Sapiens...festivus...comicus...Déclin
progressif en direction des bouffons de bas étage ? L’ambiance sociale
actuelle, toute dévouée à l’image spectaculaire et surexposée me fait souvent
réaliser à quelles années-lumière nous sommes de ce que la Chine entend par
« saveur fade », laquelle, ainsi que l’énonce à plusieurs reprises
François Jullien, contient et rend
possibles toutes les autres saveurs. Nous avons quitté un histrion gesticulant,
acharné à se « sur-exposer » et, dans une espèce d’addiction, nous
sommes en manque, reprochant à son successeur une absence de réactivité. Guy
Bedos ne regrette-t-il pas l’ancien chef d’Etat plus propice à ses
saillies ?
Pour
appuyer son argument, François L’Yvonnet propose trois thèses dont les traits,
parfois outrés, soulagent sa rage (et la mienne) tout en s’accordant à
merveille au style pamphlétaire.
La
première est que les humoristes n’ont pas d’humour car l’humour joue du
décalage entre la réalité et sa description ; c’est celui que l’on rencontre
dans les écrits de Swift quand il vise les puissants. Songeons à sa
« Modeste proposition pour empêcher les enfants des pauvres d’être à la
charge de leurs parents ou de leur pays pour les rendre utiles au
public ». Il propose de vendre les enfants d’un an pour en faire
nourriture de choix. Présentation féroce d’une fiction pour suggérer
l’exploitation de l’Irlande, autre forme de dévoration. Or les néo- humoristes
se contentent de « caresser dans le sens du poil les valeurs consensuelles ».
La pointe subversive s’y émousse et c’est ainsi que Coluche se retrouve quasi
divinisé, car la « gondolade » moderne récupère ce qui était un
comique « engagé » pour en faire un modèle du Bien. Mais la
surestimation du Bien, qui nous fait « bien pensant » masque un
autre intégrisme, celui du bonheur. On voudrait, en quelque sorte éradiquer le mal et la souffrance. Or, Baudrillard le rappelle, « le mal
fonctionne parce que l’énergie vient de lui. Et le combattre –ce qui est
nécessaire-, conduit simultanément à le réactiver » (« Mots de
Passe »).
La
deuxième thèse de L’Yvonnet est
introduite par l’extrait d’une lettre d’Elie Faure à Céline en 1936 :
« les comiques s’inspirent du rectum et les tragiques des couilles »
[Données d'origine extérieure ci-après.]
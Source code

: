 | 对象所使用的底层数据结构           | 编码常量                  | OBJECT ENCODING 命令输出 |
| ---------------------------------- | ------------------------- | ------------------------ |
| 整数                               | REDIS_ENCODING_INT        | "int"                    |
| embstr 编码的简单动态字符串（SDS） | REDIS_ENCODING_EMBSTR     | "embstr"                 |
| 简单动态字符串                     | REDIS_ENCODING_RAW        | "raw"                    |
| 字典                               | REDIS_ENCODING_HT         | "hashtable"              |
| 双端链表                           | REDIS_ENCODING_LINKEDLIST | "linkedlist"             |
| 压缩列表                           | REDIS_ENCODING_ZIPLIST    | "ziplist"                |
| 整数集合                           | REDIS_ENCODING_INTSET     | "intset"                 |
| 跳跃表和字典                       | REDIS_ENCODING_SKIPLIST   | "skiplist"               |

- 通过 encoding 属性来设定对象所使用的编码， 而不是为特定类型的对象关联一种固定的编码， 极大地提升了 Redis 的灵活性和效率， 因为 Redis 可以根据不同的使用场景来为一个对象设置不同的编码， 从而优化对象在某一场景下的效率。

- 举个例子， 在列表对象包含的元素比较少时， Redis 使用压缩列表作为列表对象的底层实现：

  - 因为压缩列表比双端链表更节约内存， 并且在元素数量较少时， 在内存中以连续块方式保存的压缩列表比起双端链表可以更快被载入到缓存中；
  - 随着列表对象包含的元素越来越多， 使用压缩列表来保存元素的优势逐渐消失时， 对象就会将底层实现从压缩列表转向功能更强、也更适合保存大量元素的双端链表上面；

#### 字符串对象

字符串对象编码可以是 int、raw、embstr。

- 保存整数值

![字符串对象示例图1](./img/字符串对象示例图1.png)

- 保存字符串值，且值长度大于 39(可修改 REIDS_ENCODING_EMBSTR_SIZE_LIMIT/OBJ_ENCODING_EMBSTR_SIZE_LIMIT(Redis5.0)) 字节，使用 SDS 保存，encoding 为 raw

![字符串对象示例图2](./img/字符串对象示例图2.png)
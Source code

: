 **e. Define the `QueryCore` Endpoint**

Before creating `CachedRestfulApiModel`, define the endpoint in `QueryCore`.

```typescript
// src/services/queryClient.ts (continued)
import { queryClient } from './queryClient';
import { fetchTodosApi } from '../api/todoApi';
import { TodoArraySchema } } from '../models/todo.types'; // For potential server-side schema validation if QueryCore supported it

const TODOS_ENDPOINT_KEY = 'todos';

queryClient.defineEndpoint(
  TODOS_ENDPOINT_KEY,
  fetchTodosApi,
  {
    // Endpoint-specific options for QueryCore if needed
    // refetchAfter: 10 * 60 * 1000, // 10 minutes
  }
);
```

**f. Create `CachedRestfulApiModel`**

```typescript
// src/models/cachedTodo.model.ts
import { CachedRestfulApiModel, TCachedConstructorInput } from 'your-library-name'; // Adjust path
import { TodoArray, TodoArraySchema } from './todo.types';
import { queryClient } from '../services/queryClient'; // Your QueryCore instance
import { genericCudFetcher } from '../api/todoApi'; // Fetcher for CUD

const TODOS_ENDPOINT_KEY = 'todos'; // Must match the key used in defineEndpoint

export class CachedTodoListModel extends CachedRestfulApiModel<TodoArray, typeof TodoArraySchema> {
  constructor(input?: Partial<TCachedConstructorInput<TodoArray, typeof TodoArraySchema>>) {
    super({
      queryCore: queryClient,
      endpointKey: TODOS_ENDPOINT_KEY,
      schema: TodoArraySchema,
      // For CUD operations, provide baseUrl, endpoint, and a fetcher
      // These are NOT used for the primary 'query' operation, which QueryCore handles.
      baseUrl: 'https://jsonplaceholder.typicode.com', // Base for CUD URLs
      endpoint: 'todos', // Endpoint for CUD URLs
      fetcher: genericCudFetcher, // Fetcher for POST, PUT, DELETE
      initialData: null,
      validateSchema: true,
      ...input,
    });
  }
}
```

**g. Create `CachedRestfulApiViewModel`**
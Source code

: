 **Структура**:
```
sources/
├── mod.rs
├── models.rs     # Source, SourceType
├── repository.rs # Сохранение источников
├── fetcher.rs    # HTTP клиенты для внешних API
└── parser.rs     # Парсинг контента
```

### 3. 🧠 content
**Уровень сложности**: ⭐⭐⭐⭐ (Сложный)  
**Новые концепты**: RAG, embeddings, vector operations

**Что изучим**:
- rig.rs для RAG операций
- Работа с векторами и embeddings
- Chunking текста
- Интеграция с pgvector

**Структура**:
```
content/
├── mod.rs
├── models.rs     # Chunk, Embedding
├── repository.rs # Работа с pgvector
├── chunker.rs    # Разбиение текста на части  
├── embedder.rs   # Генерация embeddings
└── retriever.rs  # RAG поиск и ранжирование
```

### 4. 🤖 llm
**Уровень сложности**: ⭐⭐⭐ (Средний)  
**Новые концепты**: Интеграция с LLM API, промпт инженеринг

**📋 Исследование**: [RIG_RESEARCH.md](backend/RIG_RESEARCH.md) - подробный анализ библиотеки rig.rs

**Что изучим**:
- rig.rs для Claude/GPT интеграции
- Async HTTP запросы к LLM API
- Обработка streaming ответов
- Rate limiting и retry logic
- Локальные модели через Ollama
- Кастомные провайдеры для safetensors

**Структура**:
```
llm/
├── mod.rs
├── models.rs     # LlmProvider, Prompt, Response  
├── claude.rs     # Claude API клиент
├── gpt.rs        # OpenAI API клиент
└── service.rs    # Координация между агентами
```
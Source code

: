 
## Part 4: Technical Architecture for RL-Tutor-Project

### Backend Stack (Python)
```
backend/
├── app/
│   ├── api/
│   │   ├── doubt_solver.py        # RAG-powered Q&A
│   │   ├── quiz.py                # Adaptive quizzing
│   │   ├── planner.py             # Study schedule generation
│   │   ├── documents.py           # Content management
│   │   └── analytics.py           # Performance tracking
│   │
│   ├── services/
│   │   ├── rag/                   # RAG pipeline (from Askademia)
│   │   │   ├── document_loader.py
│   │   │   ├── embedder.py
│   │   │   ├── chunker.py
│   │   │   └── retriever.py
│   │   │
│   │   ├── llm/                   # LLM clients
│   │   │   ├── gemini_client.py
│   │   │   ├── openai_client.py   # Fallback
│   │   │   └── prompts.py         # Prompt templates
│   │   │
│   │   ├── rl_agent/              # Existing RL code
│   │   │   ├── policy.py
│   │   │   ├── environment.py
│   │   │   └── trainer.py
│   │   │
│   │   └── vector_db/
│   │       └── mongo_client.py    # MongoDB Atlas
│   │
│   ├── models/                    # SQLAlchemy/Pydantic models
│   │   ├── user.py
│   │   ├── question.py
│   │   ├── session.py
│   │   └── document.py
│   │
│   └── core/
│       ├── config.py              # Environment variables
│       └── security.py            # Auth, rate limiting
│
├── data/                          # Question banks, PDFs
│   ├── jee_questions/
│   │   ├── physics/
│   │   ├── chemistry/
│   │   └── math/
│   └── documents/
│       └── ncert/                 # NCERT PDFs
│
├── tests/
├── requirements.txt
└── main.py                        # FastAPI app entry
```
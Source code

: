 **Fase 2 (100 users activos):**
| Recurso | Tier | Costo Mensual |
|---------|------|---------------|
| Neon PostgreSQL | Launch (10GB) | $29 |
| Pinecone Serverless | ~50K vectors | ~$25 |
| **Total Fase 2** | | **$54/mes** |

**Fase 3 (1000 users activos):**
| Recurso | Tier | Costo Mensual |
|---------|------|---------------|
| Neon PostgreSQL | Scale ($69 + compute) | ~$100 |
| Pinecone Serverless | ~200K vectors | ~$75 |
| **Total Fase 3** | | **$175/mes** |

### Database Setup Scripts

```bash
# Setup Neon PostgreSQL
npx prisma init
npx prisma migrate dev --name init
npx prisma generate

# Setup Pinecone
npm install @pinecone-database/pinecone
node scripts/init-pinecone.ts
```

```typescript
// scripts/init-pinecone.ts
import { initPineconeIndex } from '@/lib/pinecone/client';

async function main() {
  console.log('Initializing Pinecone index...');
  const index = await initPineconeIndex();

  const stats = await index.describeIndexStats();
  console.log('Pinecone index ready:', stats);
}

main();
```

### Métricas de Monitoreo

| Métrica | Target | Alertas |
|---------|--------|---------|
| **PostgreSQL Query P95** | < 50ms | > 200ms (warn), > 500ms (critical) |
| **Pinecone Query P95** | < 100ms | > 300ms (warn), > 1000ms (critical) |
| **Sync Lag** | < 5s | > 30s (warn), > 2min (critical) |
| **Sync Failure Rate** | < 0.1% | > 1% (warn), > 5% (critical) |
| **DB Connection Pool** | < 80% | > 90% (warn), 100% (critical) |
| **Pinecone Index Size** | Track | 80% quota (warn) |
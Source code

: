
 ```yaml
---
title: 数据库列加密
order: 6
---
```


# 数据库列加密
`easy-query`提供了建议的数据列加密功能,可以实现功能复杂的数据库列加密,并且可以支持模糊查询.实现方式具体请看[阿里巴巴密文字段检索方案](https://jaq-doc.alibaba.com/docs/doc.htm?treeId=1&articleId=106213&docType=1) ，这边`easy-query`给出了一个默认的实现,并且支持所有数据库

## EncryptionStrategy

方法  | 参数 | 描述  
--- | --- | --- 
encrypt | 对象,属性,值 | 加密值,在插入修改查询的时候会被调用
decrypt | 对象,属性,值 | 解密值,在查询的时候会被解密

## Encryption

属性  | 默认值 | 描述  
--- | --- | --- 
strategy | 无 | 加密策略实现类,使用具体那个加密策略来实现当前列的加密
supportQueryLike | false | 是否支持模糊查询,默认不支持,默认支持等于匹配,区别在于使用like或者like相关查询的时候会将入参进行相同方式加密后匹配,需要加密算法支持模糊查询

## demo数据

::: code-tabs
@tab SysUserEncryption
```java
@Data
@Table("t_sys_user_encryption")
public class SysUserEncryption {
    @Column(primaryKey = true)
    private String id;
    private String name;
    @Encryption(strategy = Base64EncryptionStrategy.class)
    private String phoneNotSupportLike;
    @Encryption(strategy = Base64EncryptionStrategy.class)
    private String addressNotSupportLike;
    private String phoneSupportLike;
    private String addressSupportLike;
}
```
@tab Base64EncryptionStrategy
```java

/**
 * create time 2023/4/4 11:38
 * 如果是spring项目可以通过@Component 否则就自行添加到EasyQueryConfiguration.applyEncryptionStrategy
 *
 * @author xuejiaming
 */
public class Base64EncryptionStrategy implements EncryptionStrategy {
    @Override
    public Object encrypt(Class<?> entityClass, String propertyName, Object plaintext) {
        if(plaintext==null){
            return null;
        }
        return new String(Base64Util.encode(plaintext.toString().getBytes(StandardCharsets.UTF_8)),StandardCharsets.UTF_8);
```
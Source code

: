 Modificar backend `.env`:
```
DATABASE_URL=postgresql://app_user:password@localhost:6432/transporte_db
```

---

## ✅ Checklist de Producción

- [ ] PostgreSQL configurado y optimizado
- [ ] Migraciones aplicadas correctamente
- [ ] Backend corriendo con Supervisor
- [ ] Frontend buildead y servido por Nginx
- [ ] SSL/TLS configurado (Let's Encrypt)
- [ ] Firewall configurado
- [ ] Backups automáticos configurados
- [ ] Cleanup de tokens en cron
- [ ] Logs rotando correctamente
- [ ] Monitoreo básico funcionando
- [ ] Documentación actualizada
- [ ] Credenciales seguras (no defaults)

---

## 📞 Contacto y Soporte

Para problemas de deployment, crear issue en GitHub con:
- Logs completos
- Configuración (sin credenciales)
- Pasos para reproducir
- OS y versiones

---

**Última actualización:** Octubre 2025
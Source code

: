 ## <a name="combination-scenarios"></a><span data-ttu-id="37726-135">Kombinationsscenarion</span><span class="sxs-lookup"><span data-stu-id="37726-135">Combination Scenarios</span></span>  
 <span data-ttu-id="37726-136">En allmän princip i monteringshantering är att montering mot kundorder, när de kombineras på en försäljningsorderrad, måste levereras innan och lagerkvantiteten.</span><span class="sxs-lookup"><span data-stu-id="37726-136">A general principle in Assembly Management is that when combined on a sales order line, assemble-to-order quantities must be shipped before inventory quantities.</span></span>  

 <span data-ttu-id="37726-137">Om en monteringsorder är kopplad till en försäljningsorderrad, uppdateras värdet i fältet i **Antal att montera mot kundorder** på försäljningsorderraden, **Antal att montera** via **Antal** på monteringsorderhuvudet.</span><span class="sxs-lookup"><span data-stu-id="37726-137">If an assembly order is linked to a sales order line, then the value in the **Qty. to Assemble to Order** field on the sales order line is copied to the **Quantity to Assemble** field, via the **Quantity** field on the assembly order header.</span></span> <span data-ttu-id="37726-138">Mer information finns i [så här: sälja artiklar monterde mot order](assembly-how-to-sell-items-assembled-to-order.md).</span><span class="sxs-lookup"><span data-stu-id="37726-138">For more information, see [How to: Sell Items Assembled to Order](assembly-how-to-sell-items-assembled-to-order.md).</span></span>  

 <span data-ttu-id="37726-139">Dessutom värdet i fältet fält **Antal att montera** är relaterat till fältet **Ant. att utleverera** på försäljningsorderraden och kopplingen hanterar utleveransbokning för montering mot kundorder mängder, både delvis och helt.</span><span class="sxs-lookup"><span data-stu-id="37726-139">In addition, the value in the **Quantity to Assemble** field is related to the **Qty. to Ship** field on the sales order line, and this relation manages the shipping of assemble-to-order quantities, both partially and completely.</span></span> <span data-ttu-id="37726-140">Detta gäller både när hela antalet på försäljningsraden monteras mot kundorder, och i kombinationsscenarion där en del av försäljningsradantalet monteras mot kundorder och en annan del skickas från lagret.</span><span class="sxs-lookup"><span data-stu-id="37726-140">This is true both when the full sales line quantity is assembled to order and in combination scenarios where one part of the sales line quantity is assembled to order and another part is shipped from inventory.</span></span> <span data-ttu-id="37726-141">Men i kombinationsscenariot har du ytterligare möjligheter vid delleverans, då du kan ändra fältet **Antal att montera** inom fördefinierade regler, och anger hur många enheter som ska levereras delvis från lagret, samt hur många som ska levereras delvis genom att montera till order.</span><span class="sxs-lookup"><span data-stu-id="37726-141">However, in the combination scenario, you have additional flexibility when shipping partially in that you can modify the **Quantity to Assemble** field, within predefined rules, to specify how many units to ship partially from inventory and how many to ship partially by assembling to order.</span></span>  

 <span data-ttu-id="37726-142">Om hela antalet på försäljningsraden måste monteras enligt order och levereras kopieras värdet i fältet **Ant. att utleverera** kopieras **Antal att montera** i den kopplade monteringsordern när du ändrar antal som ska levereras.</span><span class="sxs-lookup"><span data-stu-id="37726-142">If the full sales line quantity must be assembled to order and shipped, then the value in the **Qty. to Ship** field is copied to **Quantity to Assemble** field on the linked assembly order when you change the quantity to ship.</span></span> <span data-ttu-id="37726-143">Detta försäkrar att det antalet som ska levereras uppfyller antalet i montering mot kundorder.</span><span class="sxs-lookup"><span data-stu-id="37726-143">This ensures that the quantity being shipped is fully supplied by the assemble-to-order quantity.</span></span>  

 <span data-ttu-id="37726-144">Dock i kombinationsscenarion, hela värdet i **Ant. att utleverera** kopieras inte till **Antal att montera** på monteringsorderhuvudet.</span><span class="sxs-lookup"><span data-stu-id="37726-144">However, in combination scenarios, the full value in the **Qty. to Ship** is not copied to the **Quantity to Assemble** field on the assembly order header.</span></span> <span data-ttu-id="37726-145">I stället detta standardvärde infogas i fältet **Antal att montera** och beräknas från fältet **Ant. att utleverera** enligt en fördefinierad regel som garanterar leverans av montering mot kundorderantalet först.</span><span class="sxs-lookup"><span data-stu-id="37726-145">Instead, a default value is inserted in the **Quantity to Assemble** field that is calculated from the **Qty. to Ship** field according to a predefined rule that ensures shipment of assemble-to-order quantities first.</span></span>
Et notre pamphlétaire développe : le rectum, depuis l’enfance est
apprivoisé, représente l’obéissance ; les couilles, elles, sont du côté de
l’impétuosité, du courage, de la joie au-delà du tragique, de l’affirmation de
la vie et de sa reproduction, nietzschéennes en quelque sorte. Et l’auteur de
noter au passage que les femmes, autant que les hommes, et « souvent plus »,
peuvent en être pourvues. Pourquoi « plus » ? Je me suis demandé
s’il n’y avait pas là une concession obligée faite à d’éventuelles lectrices.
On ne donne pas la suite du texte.